Most interviews followed a similar pattern. The interviewee complained about the press conference and then about the arrogance and insensitivity of academics, often telling disturbing stories from their own experience. I listened carefully and acknowledged that research sometimes dehumanizes and exploits people. My status as a student helped. I felt no need to defend the institution and most people did not really expect me to. Once the criticisms had been voiced and accepted as valid, I asked if there was anything UBC might be able to offer that could be useful. This usually led into a more open discussion of what might be possible.
Over the summer, Brian and I met with representatives of 27 organizations and agencies. We also talked with local residents in settings such as a community barbeque and concert, youth and family drop-in centres, and a church that provides social services. We also spent a long Saturday night walking alongside a squad of police officers as they patrolled the neighbourhood on foot.
I spent one morning at First United Church, intending to talk with ordinary Downtown Eastside residents about UBC’s proposed initiative. Over the course of a few hours, I approached eleven people who had come to the church for a free cup of coffee and a bun, to get a few hours’ sleep in one of the pews, or to get free legal advice. I quickly realized that I had to let go of my expectations. I was unable to have a “normal” conversation with some people. One person was having an imaginary conversation with entities unseen. Two others responded to my approach only with nods and smiles. Most of the others I approached had not heard about UBC’s initiative and were not interested in hearing about it or thinking about it.

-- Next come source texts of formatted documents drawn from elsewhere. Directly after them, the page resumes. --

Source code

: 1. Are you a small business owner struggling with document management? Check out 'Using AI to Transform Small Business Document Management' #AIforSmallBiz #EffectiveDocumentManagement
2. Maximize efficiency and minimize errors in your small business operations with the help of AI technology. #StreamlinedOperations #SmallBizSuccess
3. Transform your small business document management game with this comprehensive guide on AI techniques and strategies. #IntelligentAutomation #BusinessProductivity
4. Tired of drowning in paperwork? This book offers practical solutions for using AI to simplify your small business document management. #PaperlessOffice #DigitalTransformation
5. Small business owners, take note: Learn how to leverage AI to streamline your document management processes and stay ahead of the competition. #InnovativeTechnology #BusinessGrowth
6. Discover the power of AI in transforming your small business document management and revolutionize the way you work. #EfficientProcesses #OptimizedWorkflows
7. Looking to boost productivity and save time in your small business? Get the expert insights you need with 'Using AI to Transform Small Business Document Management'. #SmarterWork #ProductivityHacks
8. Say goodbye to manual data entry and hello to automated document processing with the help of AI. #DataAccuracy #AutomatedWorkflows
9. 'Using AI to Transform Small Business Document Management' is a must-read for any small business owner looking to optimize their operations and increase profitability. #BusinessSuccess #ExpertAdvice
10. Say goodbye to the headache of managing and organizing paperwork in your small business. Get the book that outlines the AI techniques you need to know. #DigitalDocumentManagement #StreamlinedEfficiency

As one man explained, “It’s hard to think about learning or other things when all that matters is finding a place to sleep and something to eat.” Once I abandoned my predetermined agenda, I was able to relax and be more open to what people did want to talk about—their own personal stories. I got a glimpse of the wide variety of experiences that lead people to the Downtown Eastside and the diverse range of supports and opportunities that people there find valuable.
As I visited the social service and health agencies that were the most influential in the neighbourhood, two things struck me. The first was that the area had a huge concentration of these agencies. As one person I interviewed noted, “What you see mostly in the Downtown Eastside are bars and social agencies.” I had been involved in similar projects earlier in my career, but never before had all the organizations on my interview list been within walking distance of each other.

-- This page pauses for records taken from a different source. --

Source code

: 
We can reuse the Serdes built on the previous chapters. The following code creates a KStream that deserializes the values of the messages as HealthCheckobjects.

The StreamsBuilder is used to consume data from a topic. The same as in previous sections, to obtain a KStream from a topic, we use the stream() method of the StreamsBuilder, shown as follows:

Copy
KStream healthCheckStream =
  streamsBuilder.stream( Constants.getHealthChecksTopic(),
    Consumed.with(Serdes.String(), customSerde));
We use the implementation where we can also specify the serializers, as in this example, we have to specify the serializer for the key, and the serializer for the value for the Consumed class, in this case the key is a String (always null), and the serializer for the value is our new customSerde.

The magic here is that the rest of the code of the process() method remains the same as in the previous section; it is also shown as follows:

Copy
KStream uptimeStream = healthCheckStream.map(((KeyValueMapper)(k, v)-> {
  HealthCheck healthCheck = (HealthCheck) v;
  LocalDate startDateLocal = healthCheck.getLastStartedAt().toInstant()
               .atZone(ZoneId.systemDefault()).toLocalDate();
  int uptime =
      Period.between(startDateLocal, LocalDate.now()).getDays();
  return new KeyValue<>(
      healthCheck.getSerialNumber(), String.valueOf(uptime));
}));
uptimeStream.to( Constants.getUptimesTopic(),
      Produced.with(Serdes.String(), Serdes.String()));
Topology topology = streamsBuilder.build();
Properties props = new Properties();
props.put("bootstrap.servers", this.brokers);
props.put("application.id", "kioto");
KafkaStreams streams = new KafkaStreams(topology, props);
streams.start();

The second thing that surprised me was the degree of separation between the professionals in the agencies and their clients. Everywhere I went I was escorted through locked doors or access points requiring security codes. The professionals all had rings of keys around their wrists or hanging from their belts.
I was distressed by these stark barriers between the professionals and the people they served. I resolved that if I had any influence over what UBC created, it would not follow this pattern. I did not want UBC to create a space built on an “us and them” mentality. As I spent more time in the neighbourhood, I began to see that the boundaries were not as impermeable as I had at first imagined. I also began to understand the frustrations and fears that led people to create these dividing lines.

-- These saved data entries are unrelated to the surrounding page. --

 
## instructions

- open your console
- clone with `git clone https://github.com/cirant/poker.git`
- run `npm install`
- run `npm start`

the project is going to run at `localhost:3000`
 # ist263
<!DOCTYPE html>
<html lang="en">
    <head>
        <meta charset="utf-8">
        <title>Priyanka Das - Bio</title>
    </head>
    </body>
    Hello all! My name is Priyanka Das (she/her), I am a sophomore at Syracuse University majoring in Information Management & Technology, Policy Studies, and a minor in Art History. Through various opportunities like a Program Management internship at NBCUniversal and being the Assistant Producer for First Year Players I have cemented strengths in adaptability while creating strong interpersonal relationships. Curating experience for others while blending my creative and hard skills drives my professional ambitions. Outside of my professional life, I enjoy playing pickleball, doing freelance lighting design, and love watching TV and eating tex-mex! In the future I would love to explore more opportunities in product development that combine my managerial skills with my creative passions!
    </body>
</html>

For example, the evening Brian and I shadowed the police officers, we witnessed one of the officers get upset when he searched a known drug dealer and discovered a razor in the man’s shoe. The dealer had not warned the officer about the razor. The officer later explained that the police and drug users have an informal agreement that, because of the danger of contracting HIV, users who are being searched will tell the police if they are carrying anything sharp. I realized that, underneath the apparent war between police and drug users, lie networks of relationships governed by some kind of social order. I got a glimpse of the complexity and contradictions that hide beneath all the stereotypes about the Downtown Eastside. But I still felt it would be important for UBC to avoid creating symbolic and real barriers in whatever physical presence the university decided to establish.
In the course of the consultation, Brian and I came to understand that the Downtown Eastside is not one monolithic entity, but a combination of many diverse communities. As we said in our report, “Trying to understand the Downtown Eastside is like looking into a kaleidoscope. From different angles, the pieces of the puzzle form different patterns, each one with its own truth.” We knew we had only scratched the surface. But we did receive some very clear messages about UBC’s proposed presence in the area.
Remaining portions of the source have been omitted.